### Your task
After finding the line containing "- ui admin portal" below, please output that line and each following one through the line containing "- endpoints to", exactly as written.
Material provided below:
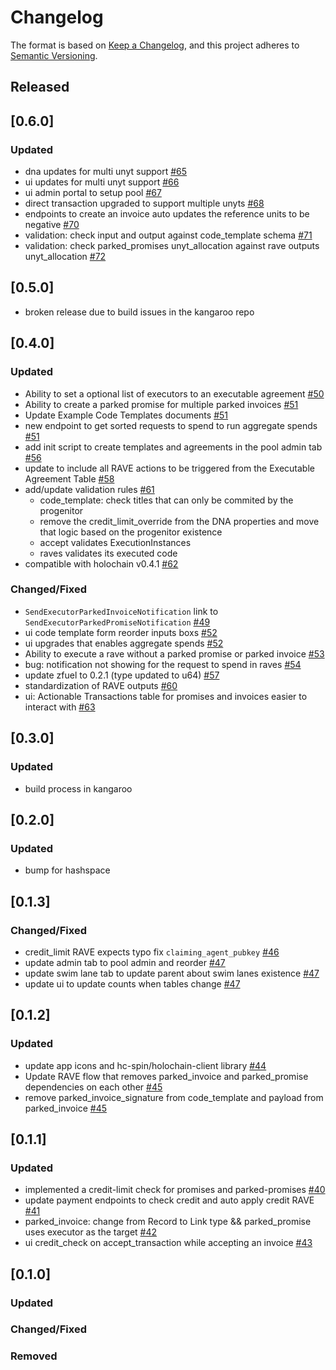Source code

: # Changelog

The format is based on [Keep a Changelog](https://keepachangelog.com/en/1.0.0/),
and this project adheres to [Semantic Versioning](https://semver.org/spec/v2.0.0.html).

## Released

## [0.6.0]

### Updated

- dna updates for multi unyt support [#65](https://github.com/unytco/hfvz/pull/65)
- ui updates for multi unyt support [#66](https://github.com/unytco/hfvz/pull/66)
- ui admin portal to setup pool [#67](https://github.com/unytco/hfvz/pull/67)
- direct transaction upgraded to support multiple unyts [#68](https://github.com/unytco/hfvz/pull/68)
- endpoints to create an invoice auto updates the reference units to be negative [#70](https://github.com/unytco/hfvz/pull/70)
- validation: check input and output against code_template schema [#71](https://github.com/unytco/hfvz/pull/71)
- validation: check parked_promises unyt_allocation against rave outputs unyt_allocation [#72](https://github.com/unytco/hfvz/pull/72)

## [0.5.0]

- broken release due to build issues in the kangaroo repo

## [0.4.0]

### Updated

- Ability to set a optional list of executors to an executable agreement [#50](https://github.com/unytco/hfvz/pull/50)
- Ability to create a parked promise for multiple parked invoices [#51](https://github.com/unytco/hfvz/pull/51)
- Update Example Code Templates documents [#51](https://github.com/unytco/hfvz/pull/51)
- new endpoint to get sorted requests to spend to run aggregate spends [#51](https://github.com/unytco/hfvz/pull/51)
- add init script to create templates and agreements in the pool admin tab [#56](https://github.com/unytco/hfvz/pull/56)
- update to include all RAVE actions to be triggered from the Executable Agreement Table [#58](https://github.com/unytco/hfvz/pull/58)
- add/update validation rules [#61](https://github.com/unytco/hfvz/pull/61)
  - code_template: check titles that can only be commited by the progenitor
  - remove the credit_limit_override from the DNA properties and move that logic based on the progenitor existence
  - accept validates ExecutionInstances
  - raves validates its executed code
- compatible with holochain v0.4.1 [#62](https://github.com/unytco/hfvz/pull/62)

### Changed/Fixed

- `SendExecutorParkedInvoiceNotification` link to `SendExecutorParkedPromiseNotification` [#49](https://github.com/unytco/hfvz/pull/49)
- ui code template form reorder inputs boxs [#52](https://github.com/unytco/hfvz/pull/52)
- ui upgrades that enables aggregate spends [#52](https://github.com/unytco/hfvz/pull/52)
- Ability to execute a rave without a parked promise or parked invoice [#53](https://github.com/unytco/hfvz/pull/53)
- bug: notification not showing for the request to spend in raves [#54](https://github.com/unytco/hfvz/pull/54)
- update zfuel to 0.2.1 (type updated to u64) [#57](https://github.com/unytco/hfvz/pull/57)
- standardization of RAVE outputs [#60](https://github.com/unytco/hfvz/pull/60)
- ui: Actionable Transactions table for promises and invoices easier to interact with [#63](https://github.com/unytco/hfvz/pull/63)

## [0.3.0]

### Updated

- build process in kangaroo

## [0.2.0]

### Updated

- bump for hashspace

## [0.1.3]

### Changed/Fixed

- credit_limit RAVE expects typo fix `claiming_agent_pubkey` [#46](https://github.com/unytco/hfvz/pull/46)
- update admin tab to pool admin and reorder [#47](https://github.com/unytco/hfvz/pull/47)
- update swim lane tab to update parent about swim lanes existence [#47](https://github.com/unytco/hfvz/pull/47)
- update ui to update counts when tables change [#47](https://github.com/unytco/hfvz/pull/47)

## [0.1.2]

### Updated

- update app icons and hc-spin/holochain-client library [#44](https://github.com/unytco/hfvz/pull/44)
- Update RAVE flow that removes parked_invoice and parked_promise dependencies on each other [#45](https://github.com/unytco/hfvz/pull/45)
- remove parked_invoice_signature from code_template and payload from parked_invoice [#45](https://github.com/unytco/hfvz/pull/45)

## [0.1.1]

### Updated

- implemented a credit-limit check for promises and parked-promises [#40](https://github.com/unytco/hfvz/pull/40)
- update payment endpoints to check credit and auto apply credit RAVE [#41](https://github.com/unytco/hfvz/pull/41)
- parked_invoice: change from Record to Link type && parked_promise uses executor as the target [#42](https://github.com/unytco/hfvz/pull/42)
- ui credit_check on accept_transaction while accepting an invoice [#43](https://github.com/unytco/hfvz/pull/43)

## [0.1.0]

### Updated

### Changed/Fixed

### Removed
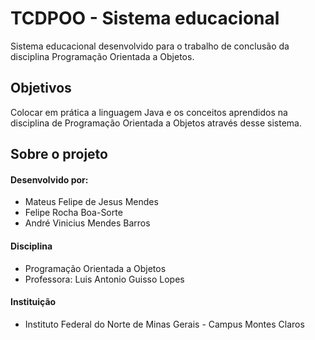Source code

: # TCDPOO - Sistema educacional
Sistema educacional desenvolvido para o trabalho de conclusão da disciplina Programação Orientada a Objetos.

## Objetivos 
Colocar em prática a linguagem Java e os conceitos aprendidos na disciplina de Programação Orientada a Objetos através desse sistema. 

## Sobre o projeto
#### Desenvolvido por:
* Mateus Felipe de Jesus Mendes
* Felipe Rocha Boa-Sorte
* André Vinicius Mendes Barros
#### Disciplina
* Programação Orientada a Objetos
* Professora: Luis Antonio Guisso Lopes
#### Instituição
* Instituto Federal do Norte de Minas Gerais - Campus Montes Claros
End of Material provided.
### Written response
- ui admin portal to setup pool [#67](https://github.com/unytco/hfvz/pull/67)
- direct transaction upgraded to support multiple unyts [#68](https://github.com/unytco/hfvz/pull/68)
- endpoints to create an invoice auto updates the reference units to be negative [#70](https://github.com/unytco/hfvz/pull/70)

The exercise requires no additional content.